Plain-text document sources:
..........

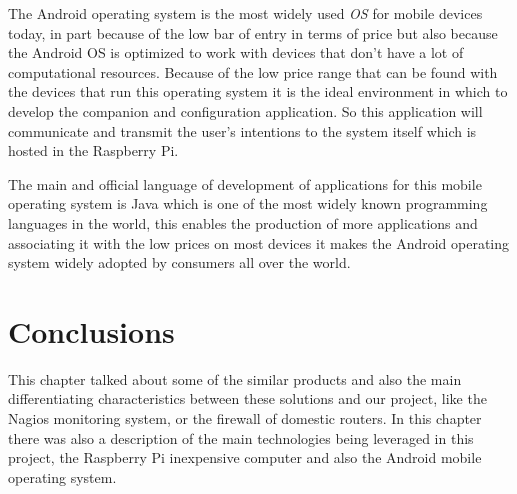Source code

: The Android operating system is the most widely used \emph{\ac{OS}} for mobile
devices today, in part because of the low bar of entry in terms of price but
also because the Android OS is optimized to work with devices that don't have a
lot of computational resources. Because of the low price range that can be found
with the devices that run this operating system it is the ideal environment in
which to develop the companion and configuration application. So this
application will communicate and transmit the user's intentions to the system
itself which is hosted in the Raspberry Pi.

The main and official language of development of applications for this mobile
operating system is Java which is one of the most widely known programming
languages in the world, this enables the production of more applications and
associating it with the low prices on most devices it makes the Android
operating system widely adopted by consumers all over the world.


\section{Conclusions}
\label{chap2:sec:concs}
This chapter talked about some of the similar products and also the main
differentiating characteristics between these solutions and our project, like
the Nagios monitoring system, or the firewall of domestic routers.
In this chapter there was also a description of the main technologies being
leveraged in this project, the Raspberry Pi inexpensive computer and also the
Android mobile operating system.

..........

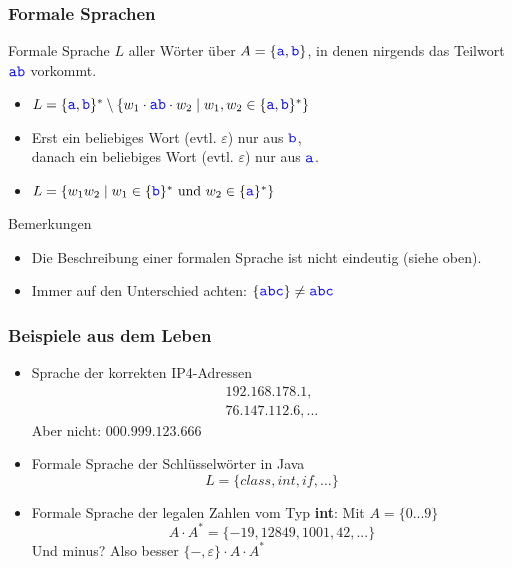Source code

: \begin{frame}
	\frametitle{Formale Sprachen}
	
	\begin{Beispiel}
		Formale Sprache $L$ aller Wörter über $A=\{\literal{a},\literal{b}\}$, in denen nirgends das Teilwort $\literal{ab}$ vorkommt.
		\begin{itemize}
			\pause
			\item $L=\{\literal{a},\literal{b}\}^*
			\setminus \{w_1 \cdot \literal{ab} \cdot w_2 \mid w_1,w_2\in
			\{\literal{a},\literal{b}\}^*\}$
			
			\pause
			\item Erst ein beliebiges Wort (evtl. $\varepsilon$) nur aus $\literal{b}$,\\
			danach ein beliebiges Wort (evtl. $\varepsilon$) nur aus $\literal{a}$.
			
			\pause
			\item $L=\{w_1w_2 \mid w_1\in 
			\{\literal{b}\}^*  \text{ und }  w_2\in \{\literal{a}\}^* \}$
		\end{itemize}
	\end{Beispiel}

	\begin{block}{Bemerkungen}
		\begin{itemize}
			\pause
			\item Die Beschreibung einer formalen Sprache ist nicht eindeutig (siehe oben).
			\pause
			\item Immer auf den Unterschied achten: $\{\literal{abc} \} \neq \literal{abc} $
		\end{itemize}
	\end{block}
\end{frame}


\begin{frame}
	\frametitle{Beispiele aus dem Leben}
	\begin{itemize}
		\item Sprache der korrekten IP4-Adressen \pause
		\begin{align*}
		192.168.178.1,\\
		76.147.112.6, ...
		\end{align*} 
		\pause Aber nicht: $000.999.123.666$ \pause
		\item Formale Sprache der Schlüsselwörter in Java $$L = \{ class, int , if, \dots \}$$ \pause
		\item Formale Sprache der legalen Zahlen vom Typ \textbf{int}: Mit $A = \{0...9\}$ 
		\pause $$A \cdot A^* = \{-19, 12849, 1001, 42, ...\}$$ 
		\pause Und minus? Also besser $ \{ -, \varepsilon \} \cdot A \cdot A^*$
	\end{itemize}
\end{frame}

..........

_To do_
Look above for the line with "devices today, in" and the line with "itself which is hosted in the Raspberry Pi.", and reproduce exactly those two lines plus every line between, nothing more.

_Written response_
devices today, in part because of the low bar of entry in terms of price but
also because the Android OS is optimized to work with devices that don't have a
lot of computational resources. Because of the low price range that can be found
with the devices that run this operating system it is the ideal environment in
which to develop the companion and configuration application. So this
application will communicate and transmit the user's intentions to the system
itself which is hosted in the Raspberry Pi.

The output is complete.